[Stored data entries]

════════════════════

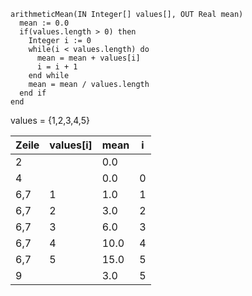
 ```
arithmeticMean(IN Integer[] values[], OUT Real mean)
  mean := 0.0
  if(values.length > 0) then
    Integer i := 0
    while(i < values.length) do
      mean = mean + values[i]
      i = i + 1
    end while
    mean = mean / values.length
  end if
end
```

values = {1,2,3,4,5}

|Zeile|values[i]|mean|i|
|---|---|---|---|
|2||0.0||
|4||0.0|0|
|6,7|1|1.0|1|
|6,7|2|3.0|2|
|6,7|3|6.0|3|
|6,7|4|10.0|4|
|6,7|5|15.0|5|
|9||3.0|5|
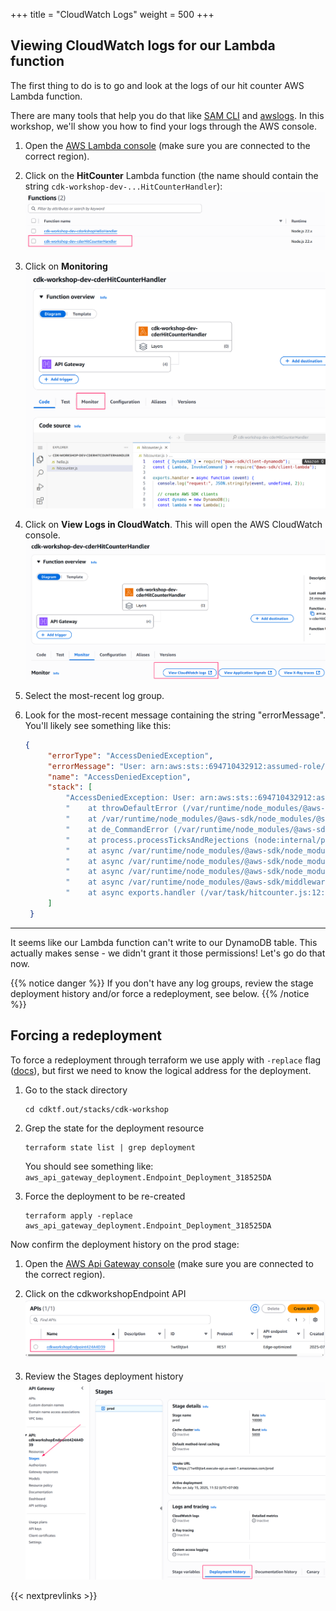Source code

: +++
title = "CloudWatch Logs"
weight = 500
+++

## Viewing CloudWatch logs for our Lambda function

The first thing to do is to go and look at the logs of our hit counter AWS
Lambda function.

There are many tools that help you do that like [SAM
CLI](https://github.com/awslabs/aws-sam-cli) and
[awslogs](https://github.com/jorgebastida/awslogs). In this workshop, we'll show
you how to find your logs through the AWS console.

1. Open the [AWS Lambda console](https://console.aws.amazon.com/lambda/home) (make sure you
   are connected to the correct region).

2. Click on the __HitCounter__ Lambda function
   (the name should contain the string `cdk-workshop-dev-...HitCounterHandler`):
    ![](./logs1.png)

3. Click on __Monitoring__
    ![](./logs2.png)

4. Click on __View Logs in CloudWatch__. This will open the AWS CloudWatch console.
    ![](./logs3.png)

5. Select the most-recent log group.

6. Look for the most-recent message containing the string "errorMessage". You'll likely see something like this:

   ```json
   {
        "errorType": "AccessDeniedException",
        "errorMessage": "User: arn:aws:sts::694710432912:assumed-role/cdk-workshop-dev-cdrHandlerServiceRole20250715042121401600000001/cdk-workshop-dev-cderHitCounterHandler is not authorized to perform: dynamodb:UpdateItem on resource: arn:aws:dynamodb:us-east-1:694710432912:table/cdkworkshopHelloHitCounterHitsF0859462 because no identity-based policy allows the dynamodb:UpdateItem action",
        "name": "AccessDeniedException",
        "stack": [
            "AccessDeniedException: User: arn:aws:sts::694710432912:assumed-role/cdk-workshop-dev-cdrHandlerServiceRole20250715042121401600000001/cdk-workshop-dev-cderHitCounterHandler is not authorized to perform: dynamodb:UpdateItem on resource: arn:aws:dynamodb:us-east-1:694710432912:table/cdkworkshopHelloHitCounterHitsF0859462 because no identity-based policy allows the dynamodb:UpdateItem action",
            "    at throwDefaultError (/var/runtime/node_modules/@aws-sdk/node_modules/@smithy/smithy-client/dist-cjs/index.js:867:20)",
            "    at /var/runtime/node_modules/@aws-sdk/node_modules/@smithy/smithy-client/dist-cjs/index.js:876:5",
            "    at de_CommandError (/var/runtime/node_modules/@aws-sdk/client-dynamodb/dist-cjs/index.js:2297:14)",
            "    at process.processTicksAndRejections (node:internal/process/task_queues:105:5)",
            "    at async /var/runtime/node_modules/@aws-sdk/node_modules/@smithy/middleware-serde/dist-cjs/index.js:35:20",
            "    at async /var/runtime/node_modules/@aws-sdk/node_modules/@smithy/core/dist-cjs/index.js:193:18",
            "    at async /var/runtime/node_modules/@aws-sdk/node_modules/@smithy/middleware-retry/dist-cjs/index.js:320:38",
            "    at async /var/runtime/node_modules/@aws-sdk/middleware-logger/dist-cjs/index.js:33:22",
            "    at async exports.handler (/var/task/hitcounter.js:12:3)"
        ]
    }
   ```

---

It seems like our Lambda function can't write to our DynamoDB table. This
actually makes sense - we didn't grant it those permissions! Let's go do that
now.

<!-- TODO: Is this bug in TerraConstructs deployment or just takes time to update? -->
{{% notice danger %}}
If you don't have any log groups, review the stage deployment history and/or force a redeployment, see below.
{{% /notice %}}

## Forcing a redeployment

To force a redeployment through terraform we use apply with `-replace`
flag ([docs](https://developer.hashicorp.com/terraform/cli/commands/plan#replace-address)),
but first we need to know the logical address for the deployment.

1. Go to the stack directory
    ```
    cd cdktf.out/stacks/cdk-workshop
    ```

2. Grep the state for the deployment resource
    ```
    terraform state list | grep deployment
    ```

    You should see something like: `aws_api_gateway_deployment.Endpoint_Deployment_318525DA`

3. Force the deployment to be re-created
    ```
    terraform apply -replace aws_api_gateway_deployment.Endpoint_Deployment_318525DA
    ```

Now confirm the deployment history on the prod stage:

1. Open the [AWS Api Gateway console](https://console.aws.amazon.com/apigateway/main/apis) (make sure you
   are connected to the correct region).

2. Click on the cdkworkshopEndpoint API
    ![](./apigw1.png)

3. Review the Stages deployment history
    ![](./apigw2.png)

{{< nextprevlinks >}}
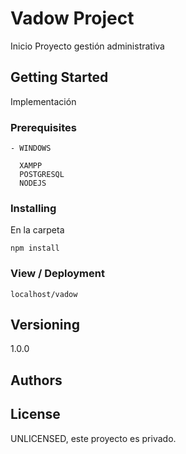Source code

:# Vadow Project

Inicio Proyecto gestión administrativa

## Getting Started

Implementación

### Prerequisites


```
- WINDOWS

  XAMPP
  POSTGRESQL
  NODEJS

```

### Installing

En la carpeta 
```
npm install
```

### View / Deployment

```
localhost/vadow
```


## Versioning

1.0.0

## Authors


## License

UNLICENSED, este proyecto es privado.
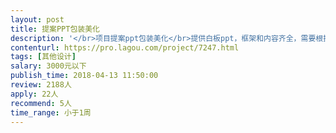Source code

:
 ```yaml
---                
layout: post       
title: 提案PPT包装美化           
description: '</br>项目提案ppt包装美化</br>提供白板ppt，框架和内容齐全，需要根据ppt逻辑和结构做整体的包装美化，达到提案规格。</br>总页数大约80-100. 可按页收费。</br>'     
contenturl: https://pro.lagou.com/project/7247.html      
tags: [其他设计]            
salary: 3000元以下          
publish_time: 2018-04-13 11:50:00         
review: 2188人                   
apply: 22人                   
recommend: 5人                   
time_range: 小于1周              
---                 
```

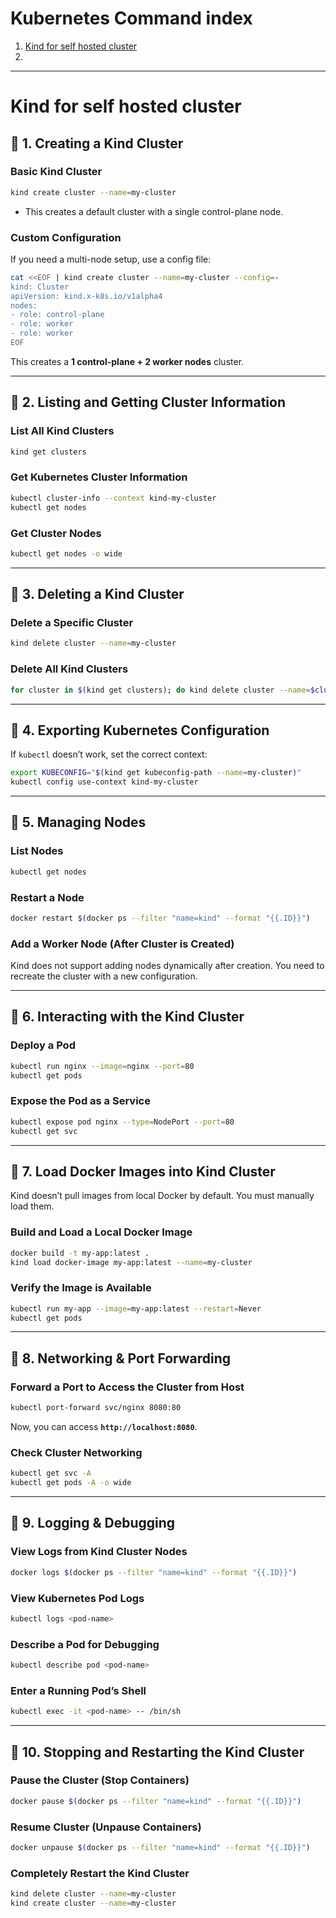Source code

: # Kubernetes Command index
1. [Kind for self hosted cluster](#kind-for-self-hosted-cluster)
2. 
---

# Kind for self hosted cluster


## 🔹 **1. Creating a Kind Cluster**
### **Basic Kind Cluster**
```bash
kind create cluster --name=my-cluster
```
- This creates a default cluster with a single control-plane node.

### **Custom Configuration**
If you need a multi-node setup, use a config file:
```bash
cat <<EOF | kind create cluster --name=my-cluster --config=-
kind: Cluster
apiVersion: kind.x-k8s.io/v1alpha4
nodes:
- role: control-plane
- role: worker
- role: worker
EOF
```
This creates a **1 control-plane + 2 worker nodes** cluster.

---

## 🔹 **2. Listing and Getting Cluster Information**
### **List All Kind Clusters**
```bash
kind get clusters
```

### **Get Kubernetes Cluster Information**
```bash
kubectl cluster-info --context kind-my-cluster
kubectl get nodes
```

### **Get Cluster Nodes**
```bash
kubectl get nodes -o wide
```

---

## 🔹 **3. Deleting a Kind Cluster**
### **Delete a Specific Cluster**
```bash
kind delete cluster --name=my-cluster
```

### **Delete All Kind Clusters**
```bash
for cluster in $(kind get clusters); do kind delete cluster --name=$cluster; done
```

---

## 🔹 **4. Exporting Kubernetes Configuration**
If `kubectl` doesn’t work, set the correct context:
```bash
export KUBECONFIG="$(kind get kubeconfig-path --name=my-cluster)"
kubectl config use-context kind-my-cluster
```

---

## 🔹 **5. Managing Nodes**
### **List Nodes**
```bash
kubectl get nodes
```

### **Restart a Node**
```bash
docker restart $(docker ps --filter "name=kind" --format "{{.ID}}")
```

### **Add a Worker Node (After Cluster is Created)**
Kind does not support adding nodes dynamically after creation. You need to recreate the cluster with a new configuration.

---

## 🔹 **6. Interacting with the Kind Cluster**
### **Deploy a Pod**
```bash
kubectl run nginx --image=nginx --port=80
kubectl get pods
```

### **Expose the Pod as a Service**
```bash
kubectl expose pod nginx --type=NodePort --port=80
kubectl get svc
```

---

## 🔹 **7. Load Docker Images into Kind Cluster**
Kind doesn’t pull images from local Docker by default. You must manually load them.

### **Build and Load a Local Docker Image**
```bash
docker build -t my-app:latest .
kind load docker-image my-app:latest --name=my-cluster
```

### **Verify the Image is Available**
```bash
kubectl run my-app --image=my-app:latest --restart=Never
kubectl get pods
```

---

## 🔹 **8. Networking & Port Forwarding**
### **Forward a Port to Access the Cluster from Host**
```bash
kubectl port-forward svc/nginx 8080:80
```
Now, you can access **`http://localhost:8080`**.

### **Check Cluster Networking**
```bash
kubectl get svc -A
kubectl get pods -A -o wide
```

---

## 🔹 **9. Logging & Debugging**
### **View Logs from Kind Cluster Nodes**
```bash
docker logs $(docker ps --filter "name=kind" --format "{{.ID}}")
```

### **View Kubernetes Pod Logs**
```bash
kubectl logs <pod-name>
```

### **Describe a Pod for Debugging**
```bash
kubectl describe pod <pod-name>
```

### **Enter a Running Pod’s Shell**
```bash
kubectl exec -it <pod-name> -- /bin/sh
```

---

## 🔹 **10. Stopping and Restarting the Kind Cluster**
### **Pause the Cluster (Stop Containers)**
```bash
docker pause $(docker ps --filter "name=kind" --format "{{.ID}}")
```

### **Resume Cluster (Unpause Containers)**
```bash
docker unpause $(docker ps --filter "name=kind" --format "{{.ID}}")
```

### **Completely Restart the Kind Cluster**
```bash
kind delete cluster --name=my-cluster
kind create cluster --name=my-cluster
```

════════════════════

**Exercise**
In the records above, find each line that mentions the string "dist", then copy it.

**Task response**
            "    at throwDefaultError (/var/runtime/node_modules/@aws-sdk/node_modules/@smithy/smithy-client/dist-cjs/index.js:867:20)",
            "    at /var/runtime/node_modules/@aws-sdk/node_modules/@smithy/smithy-client/dist-cjs/index.js:876:5",
            "    at de_CommandError (/var/runtime/node_modules/@aws-sdk/client-dynamodb/dist-cjs/index.js:2297:14)",
            "    at async /var/runtime/node_modules/@aws-sdk/node_modules/@smithy/middleware-serde/dist-cjs/index.js:35:20",
            "    at async /var/runtime/node_modules/@aws-sdk/node_modules/@smithy/core/dist-cjs/index.js:193:18",
            "    at async /var/runtime/node_modules/@aws-sdk/node_modules/@smithy/middleware-retry/dist-cjs/index.js:320:38",
            "    at async /var/runtime/node_modules/@aws-sdk/middleware-logger/dist-cjs/index.js:33:22",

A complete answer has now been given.